REALISTA: Realistic Latent Adversarial Attacks that Elicit LLM Hallucinations
Abstract
Large language models (LLMs) achieve strong performance across many tasks but remain vulnerable to hallucinations, motivating the need to find adversarial prompts that realistically elicit such failures. We formulate hallucination elicitation as a constrained optimization problem, where the goal is to find semantically coherent adversarial prompts that are equivalent to benign user prompts. Existing approaches struggle to solve this problem. On the one hand, attacks that optimize directly over the discrete prompt space can enforce both semantic equivalence and coherence, but are limited to a finite set of prompt variations. This constraint reduces attack diversity and often leads to suboptimal optimization. On the other hand, attacks that optimize over the continuous LLM latent space enable powerful continuous optimization methods, but typically fail to produce prompts that are both semantically equivalent and coherent. To address these limitations, we propose REALISTA, an adversarial attack framework that bridges the semantic diversity of continuous attacks with the semantic realism of discrete attacks. REALISTA operates in the LLM latent space, expressing adversarial perturbations as continuous combinations of editing directions.
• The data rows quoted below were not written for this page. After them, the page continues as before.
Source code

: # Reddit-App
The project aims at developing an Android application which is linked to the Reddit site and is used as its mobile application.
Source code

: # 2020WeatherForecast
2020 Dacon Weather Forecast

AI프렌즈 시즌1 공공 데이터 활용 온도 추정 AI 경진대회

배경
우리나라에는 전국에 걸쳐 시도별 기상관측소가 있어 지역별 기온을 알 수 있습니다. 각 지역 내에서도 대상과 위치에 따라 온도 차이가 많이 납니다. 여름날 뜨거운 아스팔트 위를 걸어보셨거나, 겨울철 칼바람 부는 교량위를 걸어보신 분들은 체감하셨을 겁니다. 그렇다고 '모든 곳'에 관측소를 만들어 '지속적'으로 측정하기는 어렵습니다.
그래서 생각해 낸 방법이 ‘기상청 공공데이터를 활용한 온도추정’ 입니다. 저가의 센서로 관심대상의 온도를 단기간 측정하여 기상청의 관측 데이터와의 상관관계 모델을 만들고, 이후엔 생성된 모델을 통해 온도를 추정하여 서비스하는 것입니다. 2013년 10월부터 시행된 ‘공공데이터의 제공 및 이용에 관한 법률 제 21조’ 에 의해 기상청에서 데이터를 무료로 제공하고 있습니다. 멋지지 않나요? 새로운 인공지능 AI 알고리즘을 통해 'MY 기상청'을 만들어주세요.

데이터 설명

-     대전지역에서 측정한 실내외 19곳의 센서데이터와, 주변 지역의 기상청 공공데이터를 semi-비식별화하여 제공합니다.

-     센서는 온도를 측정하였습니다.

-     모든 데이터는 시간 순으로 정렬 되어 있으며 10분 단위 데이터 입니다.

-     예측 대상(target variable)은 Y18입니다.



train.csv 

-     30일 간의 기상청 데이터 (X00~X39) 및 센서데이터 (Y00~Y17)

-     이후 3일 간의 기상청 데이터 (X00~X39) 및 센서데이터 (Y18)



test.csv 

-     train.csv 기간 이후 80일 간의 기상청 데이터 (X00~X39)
By construction, solutions to the optimization problem correspond to valid rephrasings, which naturally encourage semantic equivalence and coherence. Experiments demonstrate that REALISTA achieves superior or comparable performance to state-of-the-art realistic attacks on open-source LLMs and, crucially, succeeds in attacking large reasoning models under free-form response settings, where prior realistic attacks fail.